Collected data ->
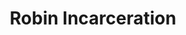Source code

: ---
title: Robin Incarceration
categories: ['Incarceration']
contributors: mechie and robin
excerpt: >
    "The thing that keeps me fighting is instinct. Imprisonment is not our natural habitat. This is not my home."
images:
    - robin-incarceration-web.png
featured: true
featured_order: 13
---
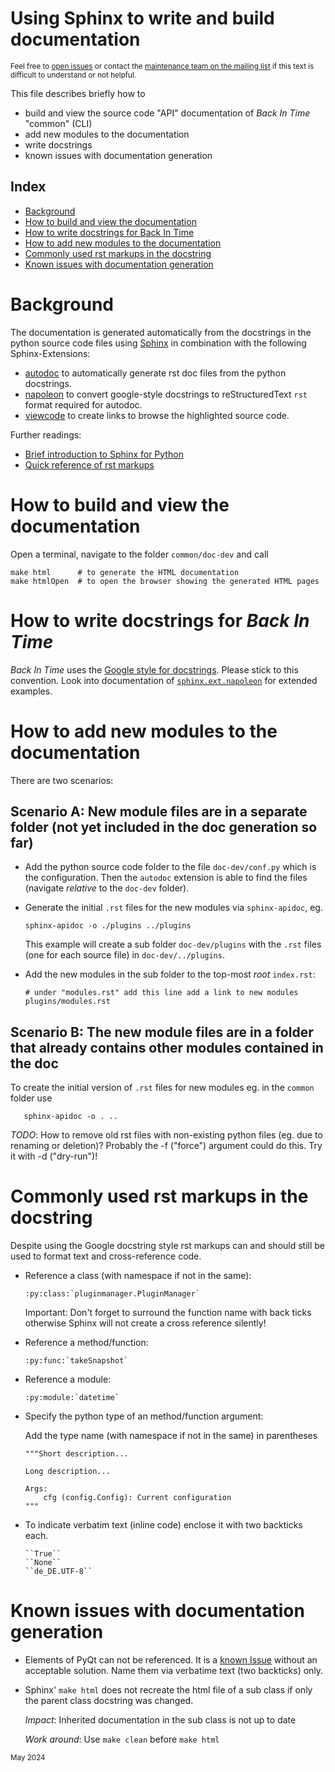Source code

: # Using Sphinx to write and build documentation
<sub>Feel free to [open issues](https://github.com/bit-team/backintime/issues)
or contact the
[maintenance team on the mailing
list](https://mail.python.org/mailman3/lists/bit-dev.python.org/)
if this text is difficult to understand or not helpful.</sub>

This file describes briefly how to
- build and view the source code "API" documentation of _Back In Time_
  "common" (CLI)
- add new modules to the documentation
- write docstrings
- known issues with documentation generation

## Index

<!-- TOC start -->
- [Background](#background)
- [How to build and view the documentation](#how-to-build-and-view-the-documentation)
- [How to write docstrings for Back In Time](#how-to-write-docstrings-for-back-in-time)
- [How to add new modules to the documentation](#how-to-add-new-modules-to-the-documentation)
- [Commonly used rst markups in the docstring](#commonly-used-rst-markups-in-the-docstring)
- [Known issues with documentation generation](#known-issues-with-documentation-generation)
<!-- TOC end -->

# Background

The documentation is generated automatically from the docstrings in the python
source code files using [Sphinx](https://www.sphinx-doc.org/en/master/) in
combination with the following Sphinx-Extensions:

  - [autodoc](https://www.sphinx-doc.org/en/master/man/sphinx-apidoc.html) to
    automatically generate rst doc files from the python docstrings.
  - [napoleon](https://www.sphinx-doc.org/en/master/usage/extensions/napoleon.html)
    to convert google-style docstrings to reStructuredText `rst` format
    required for autodoc.
  - [viewcode](https://www.sphinx-doc.org/en/master/usage/extensions/napoleon.html)
    to create links to browse the highlighted source code.

Further readings:

 - [Brief introduction to Sphinx for Python](https://betterprogramming.pub/auto-documenting-a-python-project-using-sphinx-8878f9ddc6e9)
 - [Quick reference of rst markups](https://docutils.sourceforge.io/docs/user/rst/quickref.html)
 
# How to build and view the documentation

Open a terminal, navigate to the folder `common/doc-dev` and call

    make html      # to generate the HTML documentation
    make htmlOpen  # to open the browser showing the generated HTML pages

# How to write docstrings for _Back In Time_

_Back In Time_ uses the [Google style for
docstrings](https://google.github.io/styleguide/pyguide.html#38-comments-and-docstrings).
Please stick to this convention. Look into documentation of
[`sphinx.ext.napoleon`](https://www.sphinx-doc.org/en/master/usage/extensions/example_google.html#example-google)
for extended examples.

# How to add new modules to the documentation

There are two scenarios:

## Scenario A: New module files are in a separate folder (not yet included in the doc generation so far)

- Add the python source code folder to the file `doc-dev/conf.py` which is the
  configuration. Then the `autodoc` extension is able to find the files
  (navigate _relative_ to the `doc-dev` folder).
- Generate the initial `.rst` files for the new modules via `sphinx-apidoc`, eg.

      sphinx-apidoc -o ./plugins ../plugins

  This example will create a sub folder `doc-dev/plugins` with the `.rst`
  files (one for each source file) in `doc-dev/../plugins`.
- Add the new modules in the sub folder to the top-most _root_ `index.rst`:

      # under "modules.rst" add this line add a link to new modules
      plugins/modules.rst

## Scenario B: The new module files are in a folder that already contains other modules contained in the doc

To create the initial version of `.rst` files for new modules eg. in the `common` folder use

       sphinx-apidoc -o . ..

_TODO_: How to remove old rst files with non-existing python files (eg. due to
renaming or deletion)? Probably the -f ("force") argument could do this. Try it
with -d ("dry-run")!

# Commonly used rst markups in the docstring

Despite using the Google docstring style rst markups can and should still
be used to format text and cross-reference code.

- Reference a class (with namespace if not in the same):

      :py:class:`pluginmanager.PluginManager`

  Important: Don't forget to surround the function name with back ticks
  otherwise Sphinx will not create a cross reference silently!

- Reference a method/function:

      :py:func:`takeSnapshot`

- Reference a module:

      :py:module:`datetime`

- Specify the python type of an method/function argument:

  Add the type name (with namespace if not in the same) in parentheses

      """Short description...
      
      Long description...
      
      Args:
          cfg (config.Config): Current configuration
      """

- To indicate verbatim text (inline code) enclose it with two backticks each.

      ``True``
      ``None``
      ``de_DE.UTF-8``


# Known issues with documentation generation

- Elements of PyQt can not be referenced. It is a [known
  Issue](https://riverbankcomputing.com/pipermail/pyqt/2013-March/032528.html)
  without an acceptable solution. Name them via verbatime text (two backticks)
  only.
  
- Sphinx' ``make html`` does not recreate the html file of a sub class if only
  the parent class docstring was changed.

  _Impact_: Inherited documentation in the sub class is not up to date

  _Work around_: Use ``make clean`` before ``make html``

<sub>May 2024</sub>
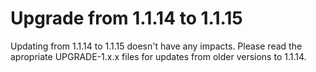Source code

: # Upgrade from 1.1.14 to 1.1.15

Updating from 1.1.14 to 1.1.15 doesn't have any impacts. Please read the apropriate UPGRADE-1.x.x files for updates from older versions to 1.1.14.
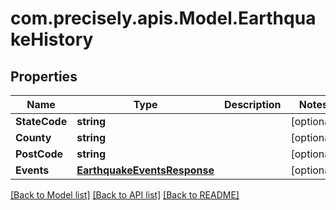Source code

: # com.precisely.apis.Model.EarthquakeHistory
## Properties

Name | Type | Description | Notes
------------ | ------------- | ------------- | -------------
**StateCode** | **string** |  | [optional] 
**County** | **string** |  | [optional] 
**PostCode** | **string** |  | [optional] 
**Events** | [**EarthquakeEventsResponse**](EarthquakeEventsResponse.md) |  | [optional] 

[[Back to Model list]](../README.md#documentation-for-models) [[Back to API list]](../README.md#documentation-for-api-endpoints) [[Back to README]](../README.md)

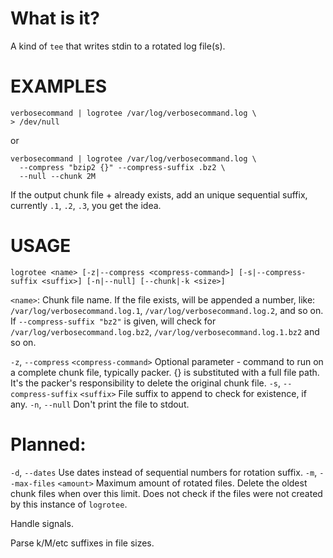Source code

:What is it?
===========

A kind of `tee` that writes stdin to a rotated log file(s).

EXAMPLES
========

    verbosecommand | logrotee /var/log/verbosecommand.log \
    > /dev/null
or

    verbosecommand | logrotee /var/log/verbosecommand.log \
      --compress "bzip2 {}" --compress-suffix .bz2 \
      --null --chunk 2M

If the output chunk file + <suffix> already exists, add an unique sequential suffix, currently `.1`, `.2`, `.3`, you get the idea.

USAGE
=====
`logrotee <name> [-z|--compress <compress-command>] [-s|--compress-suffix <suffix>] [-n|--null] [--chunk|-k <size>]`

`<name>`: Chunk file name. If the file exists, will be appended a number, like: `/var/log/verbosecommand.log.1`, `/var/log/verbosecommand.log.2`, and so on.
If `--compress-suffix "bz2"` is given, will check for `/var/log/verbosecommand.log.bz2`, `/var/log/verbosecommand.log.1.bz2` and so on.

`-z`, `--compress` `<compress-command>`	    Optional parameter - command to run on a complete chunk file, typically packer.
{} is substituted with a full file path.
It's the packer's responsibility to delete the original chunk file.
`-s`, `--compress-suffix` `<suffix>`	    File suffix to append to check for <name> existence, if any.
`-n`, `--null`      Don't print the file to stdout.

Planned:
=======
`-d`, `--dates`  Use dates instead of sequential numbers for rotation suffix.
`-m`, `--max-files` `<amount>`     Maximum amount of rotated files. Delete the oldest chunk files when over this limit.
Does not check if the files were not created by this instance of `logrotee`.

Handle signals.

Parse k/M/etc suffixes in file sizes.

Task -> Output a verbatim copy of the entries and skip the pictures.

Reply ->
Source code

: ---
title: Robin Incarceration
categories: ['Incarceration']
contributors: mechie and robin
excerpt: >
    "The thing that keeps me fighting is instinct. Imprisonment is not our natural habitat. This is not my home."
images:
    - robin-incarceration-web.png
featured: true
featured_order: 13
---
Source code

: # Using Sphinx to write and build documentation
<sub>Feel free to [open issues](https://github.com/bit-team/backintime/issues)
or contact the
[maintenance team on the mailing
list](https://mail.python.org/mailman3/lists/bit-dev.python.org/)
if this text is difficult to understand or not helpful.</sub>

This file describes briefly how to
- build and view the source code "API" documentation of _Back In Time_
  "common" (CLI)
- add new modules to the documentation
- write docstrings
- known issues with documentation generation

## Index

<!-- TOC start -->
- [Background](#background)
- [How to build and view the documentation](#how-to-build-and-view-the-documentation)
- [How to write docstrings for Back In Time](#how-to-write-docstrings-for-back-in-time)
- [How to add new modules to the documentation](#how-to-add-new-modules-to-the-documentation)
- [Commonly used rst markups in the docstring](#commonly-used-rst-markups-in-the-docstring)
- [Known issues with documentation generation](#known-issues-with-documentation-generation)
<!-- TOC end -->

# Background

The documentation is generated automatically from the docstrings in the python
source code files using [Sphinx](https://www.sphinx-doc.org/en/master/) in
combination with the following Sphinx-Extensions:

  - [autodoc](https://www.sphinx-doc.org/en/master/man/sphinx-apidoc.html) to
    automatically generate rst doc files from the python docstrings.
  - [napoleon](https://www.sphinx-doc.org/en/master/usage/extensions/napoleon.html)
    to convert google-style docstrings to reStructuredText `rst` format
    required for autodoc.
  - [viewcode](https://www.sphinx-doc.org/en/master/usage/extensions/napoleon.html)
    to create links to browse the highlighted source code.

Further readings:

 - [Brief introduction to Sphinx for Python](https://betterprogramming.pub/auto-documenting-a-python-project-using-sphinx-8878f9ddc6e9)
 - [Quick reference of rst markups](https://docutils.sourceforge.io/docs/user/rst/quickref.html)
 
# How to build and view the documentation

Open a terminal, navigate to the folder `common/doc-dev` and call

    make html      # to generate the HTML documentation
    make htmlOpen  # to open the browser showing the generated HTML pages

# How to write docstrings for _Back In Time_

_Back In Time_ uses the [Google style for
docstrings](https://google.github.io/styleguide/pyguide.html#38-comments-and-docstrings).
Please stick to this convention. Look into documentation of
[`sphinx.ext.napoleon`](https://www.sphinx-doc.org/en/master/usage/extensions/example_google.html#example-google)
for extended examples.

# How to add new modules to the documentation

There are two scenarios:

## Scenario A: New module files are in a separate folder (not yet included in the doc generation so far)

- Add the python source code folder to the file `doc-dev/conf.py` which is the
  configuration. Then the `autodoc` extension is able to find the files
  (navigate _relative_ to the `doc-dev` folder).
- Generate the initial `.rst` files for the new modules via `sphinx-apidoc`, eg.

      sphinx-apidoc -o ./plugins ../plugins

  This example will create a sub folder `doc-dev/plugins` with the `.rst`
  files (one for each source file) in `doc-dev/../plugins`.
- Add the new modules in the sub folder to the top-most _root_ `index.rst`:

      # under "modules.rst" add this line add a link to new modules
      plugins/modules.rst

## Scenario B: The new module files are in a folder that already contains other modules contained in the doc

To create the initial version of `.rst` files for new modules eg. in the `common` folder use

       sphinx-apidoc -o . ..

_TODO_: How to remove old rst files with non-existing python files (eg. due to
renaming or deletion)? Probably the -f ("force") argument could do this. Try it
with -d ("dry-run")!

# Commonly used rst markups in the docstring

Despite using the Google docstring style rst markups can and should still
be used to format text and cross-reference code.

- Reference a class (with namespace if not in the same):

      :py:class:`pluginmanager.PluginManager`

  Important: Don't forget to surround the function name with back ticks
  otherwise Sphinx will not create a cross reference silently!

- Reference a method/function:

      :py:func:`takeSnapshot`

- Reference a module:

      :py:module:`datetime`

- Specify the python type of an method/function argument:

  Add the type name (with namespace if not in the same) in parentheses

      """Short description...
      
      Long description...
      
      Args:
          cfg (config.Config): Current configuration
      """

- To indicate verbatim text (inline code) enclose it with two backticks each.

      ``True``
      ``None``
      ``de_DE.UTF-8``


# Known issues with documentation generation

- Elements of PyQt can not be referenced. It is a [known
  Issue](https://riverbankcomputing.com/pipermail/pyqt/2013-March/032528.html)
  without an acceptable solution. Name them via verbatime text (two backticks)
  only.
  
- Sphinx' ``make html`` does not recreate the html file of a sub class if only
  the parent class docstring was changed.

  _Impact_: Inherited documentation in the sub class is not up to date

  _Work around_: Use ``make clean`` before ``make html``

<sub>May 2024</sub>
Source code

: # Upgrade from 1.1.14 to 1.1.15

Updating from 1.1.14 to 1.1.15 doesn't have any impacts. Please read the apropriate UPGRADE-1.x.x files for updates from older versions to 1.1.14.
Source code

: # com.precisely.apis.Model.EarthquakeHistory
## Properties

Name | Type | Description | Notes
------------ | ------------- | ------------- | -------------
**StateCode** | **string** |  | [optional] 
**County** | **string** |  | [optional] 
**PostCode** | **string** |  | [optional] 
**Events** | [**EarthquakeEventsResponse**](EarthquakeEventsResponse.md) |  | [optional] 

[[Back to Model list]](../README.md#documentation-for-models) [[Back to API list]](../README.md#documentation-for-api-endpoints) [[Back to README]](../README.md)

Source code

:What is it?
===========

A kind of `tee` that writes stdin to a rotated log file(s).

EXAMPLES
========

    verbosecommand | logrotee /var/log/verbosecommand.log \
    > /dev/null
or

    verbosecommand | logrotee /var/log/verbosecommand.log \
      --compress "bzip2 {}" --compress-suffix .bz2 \
      --null --chunk 2M

If the output chunk file + <suffix> already exists, add an unique sequential suffix, currently `.1`, `.2`, `.3`, you get the idea.

USAGE
=====
`logrotee <name> [-z|--compress <compress-command>] [-s|--compress-suffix <suffix>] [-n|--null] [--chunk|-k <size>]`

`<name>`: Chunk file name. If the file exists, will be appended a number, like: `/var/log/verbosecommand.log.1`, `/var/log/verbosecommand.log.2`, and so on.
If `--compress-suffix "bz2"` is given, will check for `/var/log/verbosecommand.log.bz2`, `/var/log/verbosecommand.log.1.bz2` and so on.

`-z`, `--compress` `<compress-command>`	    Optional parameter - command to run on a complete chunk file, typically packer.
{} is substituted with a full file path.
It's the packer's responsibility to delete the original chunk file.
`-s`, `--compress-suffix` `<suffix>`	    File suffix to append to check for <name> existence, if any.
`-n`, `--null`      Don't print the file to stdout.

Planned:
=======
`-d`, `--dates`  Use dates instead of sequential numbers for rotation suffix.
`-m`, `--max-files` `<amount>`     Maximum amount of rotated files. Delete the oldest chunk files when over this limit.
Does not check if the files were not created by this instance of `logrotee`.

Handle signals.

Parse k/M/etc suffixes in file sizes.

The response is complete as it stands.